Posted May 1, 2018 by Martin Armstrong
More national holidays today (India, China, Hong Kong, Singapore) which makes volume trades more difficult or even held until volume returns. The Nikkei climbed from a weak morning session to make just a modest (+0.2%) return. It is Golden Week in Japan and so will be closed Thursday and Friday also. The Yen, although light volume trading, remains heavy in the mid to high 106’s but is probably more a result of Dollar strength than finally taking hold on against many currencies. This move is evident in the A$ which broke the 0.75cents mark in early US trading hours and is now at its weakest level since June 2017.

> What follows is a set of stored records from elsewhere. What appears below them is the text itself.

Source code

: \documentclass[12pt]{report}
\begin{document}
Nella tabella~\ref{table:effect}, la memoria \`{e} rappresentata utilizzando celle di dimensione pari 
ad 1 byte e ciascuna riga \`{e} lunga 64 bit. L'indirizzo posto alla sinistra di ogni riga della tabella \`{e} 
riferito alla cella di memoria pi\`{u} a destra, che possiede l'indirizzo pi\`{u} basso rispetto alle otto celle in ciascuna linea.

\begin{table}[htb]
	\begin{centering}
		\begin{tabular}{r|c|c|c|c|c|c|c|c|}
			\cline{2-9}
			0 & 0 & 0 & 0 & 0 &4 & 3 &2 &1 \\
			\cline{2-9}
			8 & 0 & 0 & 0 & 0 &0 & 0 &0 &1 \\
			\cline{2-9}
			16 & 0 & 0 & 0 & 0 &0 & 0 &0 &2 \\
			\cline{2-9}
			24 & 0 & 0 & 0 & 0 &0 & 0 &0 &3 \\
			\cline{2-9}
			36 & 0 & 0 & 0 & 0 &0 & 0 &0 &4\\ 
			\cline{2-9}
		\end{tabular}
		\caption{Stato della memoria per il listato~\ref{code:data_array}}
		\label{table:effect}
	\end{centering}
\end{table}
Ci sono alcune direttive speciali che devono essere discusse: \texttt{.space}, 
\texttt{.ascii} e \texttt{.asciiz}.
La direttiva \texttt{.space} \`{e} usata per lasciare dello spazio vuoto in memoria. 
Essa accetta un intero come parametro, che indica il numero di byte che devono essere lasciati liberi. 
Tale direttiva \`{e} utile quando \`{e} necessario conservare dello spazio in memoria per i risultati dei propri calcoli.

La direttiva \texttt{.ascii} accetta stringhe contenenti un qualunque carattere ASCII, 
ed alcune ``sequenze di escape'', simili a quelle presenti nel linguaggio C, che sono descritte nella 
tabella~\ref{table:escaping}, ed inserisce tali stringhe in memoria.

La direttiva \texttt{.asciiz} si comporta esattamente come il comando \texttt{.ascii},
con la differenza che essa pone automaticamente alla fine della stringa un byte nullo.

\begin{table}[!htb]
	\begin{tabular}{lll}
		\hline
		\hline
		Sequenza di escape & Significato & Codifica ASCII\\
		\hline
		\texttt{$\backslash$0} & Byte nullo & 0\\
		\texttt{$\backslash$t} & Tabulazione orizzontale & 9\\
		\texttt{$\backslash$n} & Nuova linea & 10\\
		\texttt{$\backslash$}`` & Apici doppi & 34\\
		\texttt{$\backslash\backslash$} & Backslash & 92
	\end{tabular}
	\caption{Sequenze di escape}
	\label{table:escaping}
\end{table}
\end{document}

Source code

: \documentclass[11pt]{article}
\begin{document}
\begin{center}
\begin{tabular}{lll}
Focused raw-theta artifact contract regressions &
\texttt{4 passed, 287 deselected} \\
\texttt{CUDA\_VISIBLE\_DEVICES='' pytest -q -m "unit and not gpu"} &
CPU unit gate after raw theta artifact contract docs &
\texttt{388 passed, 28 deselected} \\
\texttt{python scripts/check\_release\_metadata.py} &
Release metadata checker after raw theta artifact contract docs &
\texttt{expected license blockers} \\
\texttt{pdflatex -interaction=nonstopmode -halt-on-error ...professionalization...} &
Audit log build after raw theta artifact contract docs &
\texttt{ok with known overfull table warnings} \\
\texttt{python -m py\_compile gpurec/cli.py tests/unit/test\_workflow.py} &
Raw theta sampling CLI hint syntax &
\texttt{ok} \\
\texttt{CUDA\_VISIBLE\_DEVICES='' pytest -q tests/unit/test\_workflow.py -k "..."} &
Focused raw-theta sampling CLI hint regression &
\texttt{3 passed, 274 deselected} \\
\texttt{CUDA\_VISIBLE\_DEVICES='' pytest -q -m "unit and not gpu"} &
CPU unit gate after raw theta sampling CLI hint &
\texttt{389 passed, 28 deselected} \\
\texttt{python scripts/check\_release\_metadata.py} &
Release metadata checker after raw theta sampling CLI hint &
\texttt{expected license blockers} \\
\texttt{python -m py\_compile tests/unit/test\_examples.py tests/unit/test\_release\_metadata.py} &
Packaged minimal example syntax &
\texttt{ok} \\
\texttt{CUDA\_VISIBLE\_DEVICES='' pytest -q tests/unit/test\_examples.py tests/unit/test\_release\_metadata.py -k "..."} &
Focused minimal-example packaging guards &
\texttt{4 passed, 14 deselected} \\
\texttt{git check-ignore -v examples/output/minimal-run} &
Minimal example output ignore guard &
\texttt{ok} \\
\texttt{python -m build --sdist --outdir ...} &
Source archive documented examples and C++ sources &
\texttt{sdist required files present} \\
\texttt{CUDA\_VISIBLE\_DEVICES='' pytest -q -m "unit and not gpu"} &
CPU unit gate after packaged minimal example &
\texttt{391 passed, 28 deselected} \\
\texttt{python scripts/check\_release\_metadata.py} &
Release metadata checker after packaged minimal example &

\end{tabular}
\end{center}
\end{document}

May Day holidays in Europe also, so some key markets (France, Spain, Germany) closed for the day. Most o the talk surrounded the UK today with manufacturing growth slowing (18 month low), they hit an already weak Sterling. Breaking what any called key support (1.37) early in the day just led to even more long liquidation driving values down even more. Towards the end of US session we were trading with a 1.35 handle and witnessing a decline on the day of around 1.5%. The currency decline did help FTSE but lots the mornings gains into the close, managing just +0.15%. Confidence has certainly been dented recently in the UK, with all the bickering between the Lords and Parliament. The markets look as though they have started to take the probability of a fresh vote away and the likelihood of a no-deal. The latest UK data looks to have postponed any chance of immediate rate increases and could even have pushed them into Q4 or even Q1 2019. The Euro also broke the psychological 1.20 mark losing -0.7% on the day.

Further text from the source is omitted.